On May 7, 1945, Germany surrendered, bringing an end to the war in Europe. The war in the Pacific continued until the United States dropped two atomic bombs on Japan in early August 1945. The Japanese surrendered on August 14, 1945. By the end of the war, over 418,500 American servicemen were killed, and worldwide an estimated thirty-eight million people lost their lives during the war.
Early Years and Education
Walter Elias Disney was born December 5, 1901, in Chicago, Illinois, to Elias and Flora Disney. His siblings were Herbert, Ray, Roy, and Ruth. Roy later helped his brother make the Disney Company a success. Walt’s parents grew tired of life in Chicago and decided to move closer to family on a farm outside of Marceline, Missouri, in 1906. Walt attended Park Elementary School. The small-town life of Marceline had a huge impact on Walt. It was here that he began to draw animals and indulge his imagination. Walt’s exposure to rural life influenced him throughout his career.

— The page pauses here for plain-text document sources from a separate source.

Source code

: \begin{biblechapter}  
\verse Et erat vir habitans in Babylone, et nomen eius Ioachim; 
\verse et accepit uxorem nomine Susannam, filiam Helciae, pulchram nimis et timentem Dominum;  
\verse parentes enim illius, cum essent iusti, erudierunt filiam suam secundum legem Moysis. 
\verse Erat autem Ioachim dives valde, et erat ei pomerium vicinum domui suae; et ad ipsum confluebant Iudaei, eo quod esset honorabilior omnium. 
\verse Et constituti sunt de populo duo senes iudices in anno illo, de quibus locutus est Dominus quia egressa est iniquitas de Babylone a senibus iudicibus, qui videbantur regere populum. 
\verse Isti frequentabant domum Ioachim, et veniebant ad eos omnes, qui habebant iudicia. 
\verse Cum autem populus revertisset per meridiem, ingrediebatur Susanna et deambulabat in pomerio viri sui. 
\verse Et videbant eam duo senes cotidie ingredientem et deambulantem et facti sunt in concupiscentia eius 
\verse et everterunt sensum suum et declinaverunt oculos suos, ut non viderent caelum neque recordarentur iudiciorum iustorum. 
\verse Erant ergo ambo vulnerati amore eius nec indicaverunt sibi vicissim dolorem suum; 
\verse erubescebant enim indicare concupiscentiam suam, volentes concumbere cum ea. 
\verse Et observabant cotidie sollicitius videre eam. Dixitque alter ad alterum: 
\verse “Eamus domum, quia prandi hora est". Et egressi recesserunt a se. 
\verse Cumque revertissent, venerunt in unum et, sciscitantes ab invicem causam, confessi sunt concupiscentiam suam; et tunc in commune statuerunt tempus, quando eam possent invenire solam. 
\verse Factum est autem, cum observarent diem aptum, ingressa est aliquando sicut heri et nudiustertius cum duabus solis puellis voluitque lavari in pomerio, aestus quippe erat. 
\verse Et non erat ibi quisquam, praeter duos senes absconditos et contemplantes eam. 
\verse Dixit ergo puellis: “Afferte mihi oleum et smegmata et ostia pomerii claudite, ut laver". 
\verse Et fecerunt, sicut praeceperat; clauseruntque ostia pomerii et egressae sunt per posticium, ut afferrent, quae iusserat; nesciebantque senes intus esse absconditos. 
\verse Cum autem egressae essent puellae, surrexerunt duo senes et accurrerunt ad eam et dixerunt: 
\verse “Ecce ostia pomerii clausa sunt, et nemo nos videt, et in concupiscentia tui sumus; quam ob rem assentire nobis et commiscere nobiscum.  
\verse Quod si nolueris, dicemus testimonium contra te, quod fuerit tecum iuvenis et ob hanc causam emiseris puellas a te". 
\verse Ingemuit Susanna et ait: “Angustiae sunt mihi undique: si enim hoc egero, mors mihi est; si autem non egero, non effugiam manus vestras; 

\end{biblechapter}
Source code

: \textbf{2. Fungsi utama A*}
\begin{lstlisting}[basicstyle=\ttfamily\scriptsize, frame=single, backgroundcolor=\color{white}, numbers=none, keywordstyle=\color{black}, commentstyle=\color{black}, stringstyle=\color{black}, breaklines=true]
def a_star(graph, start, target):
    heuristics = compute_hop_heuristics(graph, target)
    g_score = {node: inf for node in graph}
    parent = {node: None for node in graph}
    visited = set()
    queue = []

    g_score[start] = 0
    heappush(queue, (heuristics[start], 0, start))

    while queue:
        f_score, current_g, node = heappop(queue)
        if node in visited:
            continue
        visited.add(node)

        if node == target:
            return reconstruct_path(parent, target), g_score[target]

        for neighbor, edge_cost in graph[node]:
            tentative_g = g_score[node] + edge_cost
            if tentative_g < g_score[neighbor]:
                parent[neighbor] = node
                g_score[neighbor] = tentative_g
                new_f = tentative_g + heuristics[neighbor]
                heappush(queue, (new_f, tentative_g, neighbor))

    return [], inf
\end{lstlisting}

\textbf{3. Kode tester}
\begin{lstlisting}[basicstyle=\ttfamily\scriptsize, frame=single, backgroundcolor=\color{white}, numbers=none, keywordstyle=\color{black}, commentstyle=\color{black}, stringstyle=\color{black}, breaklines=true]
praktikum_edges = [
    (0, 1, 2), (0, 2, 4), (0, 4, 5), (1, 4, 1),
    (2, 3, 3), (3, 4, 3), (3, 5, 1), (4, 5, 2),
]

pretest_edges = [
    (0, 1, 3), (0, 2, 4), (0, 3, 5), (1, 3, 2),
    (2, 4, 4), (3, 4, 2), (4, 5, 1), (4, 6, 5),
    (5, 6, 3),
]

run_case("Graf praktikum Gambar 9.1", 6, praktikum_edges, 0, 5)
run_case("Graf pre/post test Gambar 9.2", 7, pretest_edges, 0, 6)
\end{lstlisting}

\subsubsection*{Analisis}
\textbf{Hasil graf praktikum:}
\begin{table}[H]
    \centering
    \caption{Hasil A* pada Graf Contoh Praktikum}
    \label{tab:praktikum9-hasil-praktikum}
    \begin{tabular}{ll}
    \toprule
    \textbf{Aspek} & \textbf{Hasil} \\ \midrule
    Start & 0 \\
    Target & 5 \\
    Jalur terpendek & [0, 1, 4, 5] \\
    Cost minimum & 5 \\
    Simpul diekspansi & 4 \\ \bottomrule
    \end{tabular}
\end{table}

After four years, the farm was not profitable, and Walt’s father became ill. In 1911 the family moved to Kansas City where Roy and Walt helped their father deliver newspapers. Walt was only nine years old when he had to get up at 3:30 a.m., seven days a week, to fold and deliver papers for two hours before attending the Benton Grammar School. Walt’s work responsibilities did not keep him from drawing and having fun. He attended the Kansas City Art Institute on Saturday mornings, and performed skits and vaudeville routines with friends at local theaters. Walt graduated from the Benton School, and soon the family moved back to Chicago.